*** Opening Dataset content ***

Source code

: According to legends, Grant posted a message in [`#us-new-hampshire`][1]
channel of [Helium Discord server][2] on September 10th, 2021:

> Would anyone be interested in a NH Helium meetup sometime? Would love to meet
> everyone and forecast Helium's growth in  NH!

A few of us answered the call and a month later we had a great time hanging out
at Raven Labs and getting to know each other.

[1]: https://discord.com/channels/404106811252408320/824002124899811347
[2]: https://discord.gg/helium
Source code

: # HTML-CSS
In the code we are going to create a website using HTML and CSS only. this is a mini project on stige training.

*** Closing Dataset content ***
*** Opening Dataset content ***

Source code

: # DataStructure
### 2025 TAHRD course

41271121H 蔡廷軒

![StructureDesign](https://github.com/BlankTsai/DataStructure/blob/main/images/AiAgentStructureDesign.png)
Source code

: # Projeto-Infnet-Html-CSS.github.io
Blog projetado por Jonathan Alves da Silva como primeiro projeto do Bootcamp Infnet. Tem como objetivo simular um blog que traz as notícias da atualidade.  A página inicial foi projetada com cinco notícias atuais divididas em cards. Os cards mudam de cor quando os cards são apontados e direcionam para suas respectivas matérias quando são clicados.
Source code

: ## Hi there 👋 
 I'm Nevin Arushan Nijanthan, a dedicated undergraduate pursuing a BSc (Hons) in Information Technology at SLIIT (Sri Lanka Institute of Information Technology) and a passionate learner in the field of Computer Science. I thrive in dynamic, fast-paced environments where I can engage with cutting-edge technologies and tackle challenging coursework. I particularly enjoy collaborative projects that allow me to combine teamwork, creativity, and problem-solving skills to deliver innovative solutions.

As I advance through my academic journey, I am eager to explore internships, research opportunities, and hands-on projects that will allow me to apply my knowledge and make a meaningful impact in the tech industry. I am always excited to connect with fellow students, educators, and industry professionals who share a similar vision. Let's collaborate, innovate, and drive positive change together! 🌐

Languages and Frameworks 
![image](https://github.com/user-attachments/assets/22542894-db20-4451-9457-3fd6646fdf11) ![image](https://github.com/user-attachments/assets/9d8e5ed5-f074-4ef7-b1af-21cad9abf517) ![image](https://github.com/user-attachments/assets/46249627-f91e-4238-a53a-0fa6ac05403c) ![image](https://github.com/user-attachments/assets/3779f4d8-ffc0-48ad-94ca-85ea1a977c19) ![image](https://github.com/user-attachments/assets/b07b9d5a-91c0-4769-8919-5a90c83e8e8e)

*** Closing Dataset content ***

[Exercise goal]
In the listing above, find the line containing "Blog projetado por" and the line containing "## Hi there 👋", then quote both, plus every line between them, exactly as written.

[Written solution]
Blog projetado por Jonathan Alves da Silva como primeiro projeto do Bootcamp Infnet. Tem como objetivo simular um blog que traz as notícias da atualidade.  A página inicial foi projetada com cinco notícias atuais divididas em cards. Os cards mudam de cor quando os cards são apontados e direcionam para suas respectivas matérias quando são clicados.
Source code

: ## Hi there 👋 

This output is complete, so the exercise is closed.